Exercise requirements
Count only the lines of the records that hold "vision", then give the number without any other words.

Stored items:

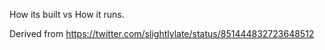 How its built vs How it runs.

Derived from https://twitter.com/slightlylate/status/851444832723648512
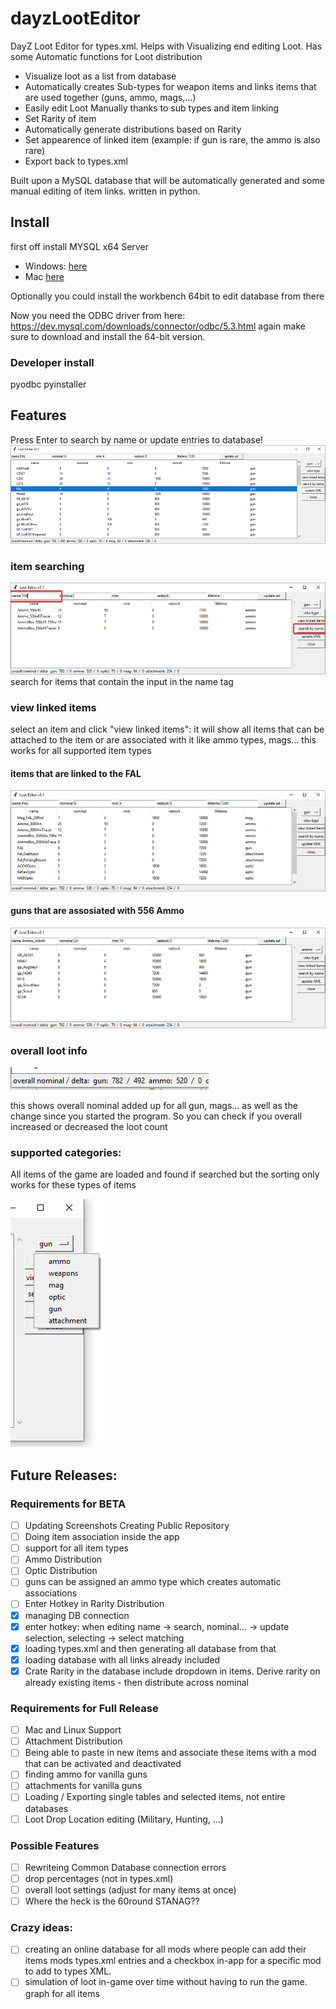 # dayzLootEditor
DayZ Loot Editor for types.xml.
Helps with Visualizing end editing Loot. Has some Automatic functions for Loot distribution

- Visualize loot as a list from database
- Automatically creates Sub-types for weapon items and links items that are used together (guns, ammo, mags,...)
- Easily edit Loot Manually thanks to sub types and item linking
- Set Rarity of item
- Automatically generate distributions based on Rarity
- Set appearence of linked item (example: if gun is rare, the ammo is also rare)
- Export back to types.xml

Built upon a MySQL database that will be automatically generated and some manual editing of item links.
written in python.

## Install
first off install MYSQL x64 Server 
- Windows: [here](https://dev.mysql.com/downloads/windows/installer/8.0.html) 
- Mac [here](https://dev.mysql.com/downloads/mysql/)

Optionally you could install the workbench 64bit to edit database from there

Now you need the ODBC driver from here: https://dev.mysql.com/downloads/connector/odbc/5.3.html
again make sure to download and install the 64-bit version.

### Developer install

pyodbc
pyinstaller

## Features
Press Enter to search by name or update entries to database!
![screenshot of application](images/2019-06-05_14-23-51.png)

### item searching
![search by name](images/searching.png)
search for items that contain the input in the name tag

### view linked items
select an item and click "view linked items":
it will show all items that can be attached to the item or are associated with it like ammo types, mags... this works for all supported item types

#### items that are linked to the FAL
![](images/linkedToFAL.png)

#### guns that are assosiated with 556 Ammo
![](images/linkedTo556Ammo.png)

### overall loot info

![](images/2019-06-05_14-23-41.png)

this shows overall nominal added up for all gun, mags... as well as the change since you started the program. So you can check if you overall increased or decreased the loot count

### supported categories:
All items of the game are loaded and found if searched but the sorting only works for these types of items

![weapons, gun, ammo, mag, attachment, optic](images/2019-06-05_14-24-52.png)

## Future Releases:

### Requirements for BETA
- [ ] Updating Screenshots Creating Public Repository
- [ ] Doing item association inside the app
- [ ] support for all item types
- [ ] Ammo Distribution
- [ ] Optic Distribution
- [ ] guns can be assigned an ammo type which creates automatic associations
- [ ] Enter Hotkey in Rarity Distribution
- [x] managing DB connection
- [x] enter hotkey: when editing name -> search, nominal... -> update selection, selecting -> select matching
- [x] loading types.xml and then generating all database from that 
- [x] loading database with all links already included
- [x] Crate Rarity in the database include dropdown in items. Derive rarity on already existing items - then distribute across nominal

### Requirements for Full Release
- [ ] Mac and Linux Support
- [ ] Attachment Distribution
- [ ] Being able to paste in new items and associate these items with a mod that can be activated and deactivated
- [ ] finding ammo for vanilla guns
- [ ] attachments for vanilla guns
- [ ] Loading / Exporting single tables and selected items, not entire databases
- [ ] Loot Drop Location editing (Military, Hunting, ...)

### Possible Features
- [ ] Rewriteing Common Database connection errors
- [ ] drop percentages (not in types.xml)
- [ ] overall loot settings (adjust for many items at once)
- [ ] Where the heck is the 60round STANAG??

### Crazy ideas:
- [ ] creating an online database for all mods where people can add their items mods types.xml entries and a checkbox in-app for a specific mod to add to types XML.
- [ ] simulation of loot in-game over time without having to run the game. graph for all items
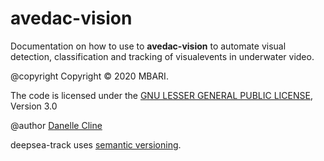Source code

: # avedac-vision 
 
Documentation on how to use to <b>avedac-vision</b> to automate visual detection, classification and tracking of visualevents in underwater video.

@copyright Copyright &copy; 2020 MBARI. 

The code is licensed under the [GNU LESSER GENERAL PUBLIC LICENSE](http://www.gnu.org/copyleft/lesser.html), Version 3.0
  
@author [Danelle Cline](https://www.mbari.org/cline-danelle-e/)

deepsea-track uses [semantic versioning](http://semver.org/).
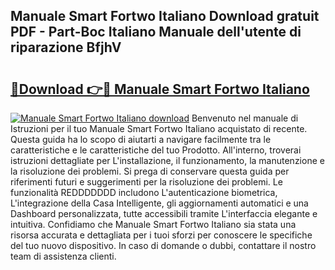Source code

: ## Manuale Smart Fortwo Italiano Download gratuit PDF - Part-Boc Italiano Manuale dell'utente di riparazione BfjhV

# <h2><a href="http://df9mrt5.blite.top/?on=Manuale+Smart+Fortwo+Italiano">🔗Download 👉🔴 Manuale Smart Fortwo Italiano</a></h2>

[![Manuale Smart Fortwo Italiano download](https://i.imgur.com/lujVjoI.png)](http://df9mrt5.blite.top/?on=Manuale+Smart+Fortwo+Italiano)
Benvenuto nel manuale di Istruzioni per il tuo Manuale Smart Fortwo Italiano acquistato di recente. Questa guida ha lo scopo di aiutarti a navigare facilmente tra le caratteristiche e le caratteristiche del tuo Prodotto. All'interno, troverai istruzioni dettagliate per L'installazione, il funzionamento, la manutenzione e la risoluzione dei problemi. Si prega di conservare questa guida per riferimenti futuri e suggerimenti per la risoluzione dei problemi. Le funzionalità REDDDDDDD includono L'autenticazione biometrica, L'integrazione della Casa Intelligente, gli aggiornamenti automatici e una Dashboard personalizzata, tutte accessibili tramite L'interfaccia elegante e intuitiva. Confidiamo che Manuale Smart Fortwo Italiano sia stata una risorsa accurata e dettagliata per i tuoi sforzi per conoscere le specifiche del tuo nuovo dispositivo. In caso di domande o dubbi, contattare il nostro team di assistenza clienti.
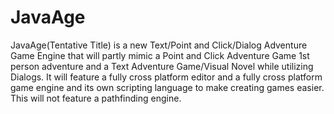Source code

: # JavaAge
JavaAge(Tentative Title) is a new Text/Point and Click/Dialog Adventure Game Engine that will partly mimic a Point and Click Adventure Game 1st person adventure and a Text Adventure Game/Visual Novel while utilizing Dialogs. It will feature a fully cross platform editor and a fully cross platform game engine and its own scripting language to make creating games easier. This will not feature a pathfinding engine.
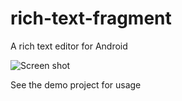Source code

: rich-text-fragment
==================

A rich text editor for Android

![Screen shot](https://github.com/rupertbates/rich-text-fragment/blob/master/Screenshot.png?raw=true)

See the demo project for usage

Task solution
2